Another delight of the RHS shows is the series of displays mounted by the society's librarian, using the treasures of the incomparable Lindley Library next door. In January you could gaze at Japanese botanical books from the 18th and 19th centuries, many printed on rice paper. In our books, text and illustration work in separate spaces. In these extraordinary books, the characters seem an integral part of the illustration, weaving in and out of the sinuous leaves of an Iris japonica, curling around a poppy.

There was also a superb display of plates relating to Siebold's Florilegium of Japanese Plants originally produced between 1824-29. PF von Siebold was the medical officer on Deshima, the small man-made island in Nagasaki harbour where the Dutch were confined during the xenophobic years of the Edo period. This lasted for 200 years, until 1854.

The plates, many of which have not been seen before, were originally executed by a Nagasaki artist, Keiga Kawahara, and bought after Siebold's death by the Russian government for the Academy of Sciences in St Petersburg. A new book of Keiga's work has been expensively reprinted by a Japanese company. There are only three copies in the country.

At the show next week, the librarian will display things that have to do with the society's own history, including a Cruikshank cartoon of an early RHS meeting. Will Gerald Scarfe be on hand to record the scene next week at the AGM on the afternoon of the Tuesday show?

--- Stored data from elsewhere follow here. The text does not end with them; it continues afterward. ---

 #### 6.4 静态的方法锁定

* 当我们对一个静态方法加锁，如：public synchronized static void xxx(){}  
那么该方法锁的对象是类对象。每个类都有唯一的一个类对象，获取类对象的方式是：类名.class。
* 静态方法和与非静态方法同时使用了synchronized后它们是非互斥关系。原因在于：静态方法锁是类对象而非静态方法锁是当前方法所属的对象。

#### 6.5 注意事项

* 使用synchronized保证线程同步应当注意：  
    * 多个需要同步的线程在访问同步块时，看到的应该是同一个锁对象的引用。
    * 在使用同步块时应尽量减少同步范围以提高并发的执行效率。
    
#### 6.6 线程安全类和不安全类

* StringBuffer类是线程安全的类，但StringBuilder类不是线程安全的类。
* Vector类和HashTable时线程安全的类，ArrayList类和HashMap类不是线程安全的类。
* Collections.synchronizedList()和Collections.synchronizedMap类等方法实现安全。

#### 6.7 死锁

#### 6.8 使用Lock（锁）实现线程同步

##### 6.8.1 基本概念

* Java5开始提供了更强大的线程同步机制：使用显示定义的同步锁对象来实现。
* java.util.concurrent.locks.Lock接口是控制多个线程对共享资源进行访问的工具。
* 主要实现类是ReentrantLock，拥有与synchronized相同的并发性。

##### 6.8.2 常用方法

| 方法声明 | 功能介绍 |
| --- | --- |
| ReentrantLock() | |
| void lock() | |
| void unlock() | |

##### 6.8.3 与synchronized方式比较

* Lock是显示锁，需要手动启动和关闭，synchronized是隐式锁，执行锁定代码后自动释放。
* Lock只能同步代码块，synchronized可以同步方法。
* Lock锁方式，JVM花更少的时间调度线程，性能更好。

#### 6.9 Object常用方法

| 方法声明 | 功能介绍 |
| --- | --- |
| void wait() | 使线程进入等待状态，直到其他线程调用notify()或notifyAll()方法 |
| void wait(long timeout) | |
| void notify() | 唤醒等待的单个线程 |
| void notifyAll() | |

Most unfortunately, council's recommendation that the Lindley Library should move from London to Wisley was taken after the papers for the AGM had been printed, so no mention of it appears on the agenda. Members, who were invited to give their views, have duly given them and at the last count these were 10-1 against the move.

The RHS has indicated that it intends to "answer members' objections" at the AGM. That is not the same thing as listening to what its members are actually saying. And what the M25 in its very different way is also saying. Who wants to sit in a traffic jam when they could be looking at Siebold's books? The 191st AGM of the society will be held in the Hall at Vincent Square on Tuesday 21 February at 2pm.

All the nurserymen at the society's shows have plants for sale. If you can't be there, the addresses you need are below.

Lincluden Nursery, Bisley Green, Woking, Surrey GU24 9EN (0483 797005). Burncoose Nurseries, Gwennap, Redruth, Cornwall TR16 6BJ (0209 861112). Blackthorn Nursery, Kilmeston, Alresford, Hants SO24 0NL (0962 771796). Avon Bulbs, Burnt House Farm, Mid Lambrook, South Petherton, Somerset TA13 5HE (0460 242177).

Forthcoming RHS shows at Vincent Square, London SW1 (071-834 4333) include: 21,22 February, ornamental plants; 11, 12 March, orchids. Admission £5 the first day, £3 the second; free to RHS members.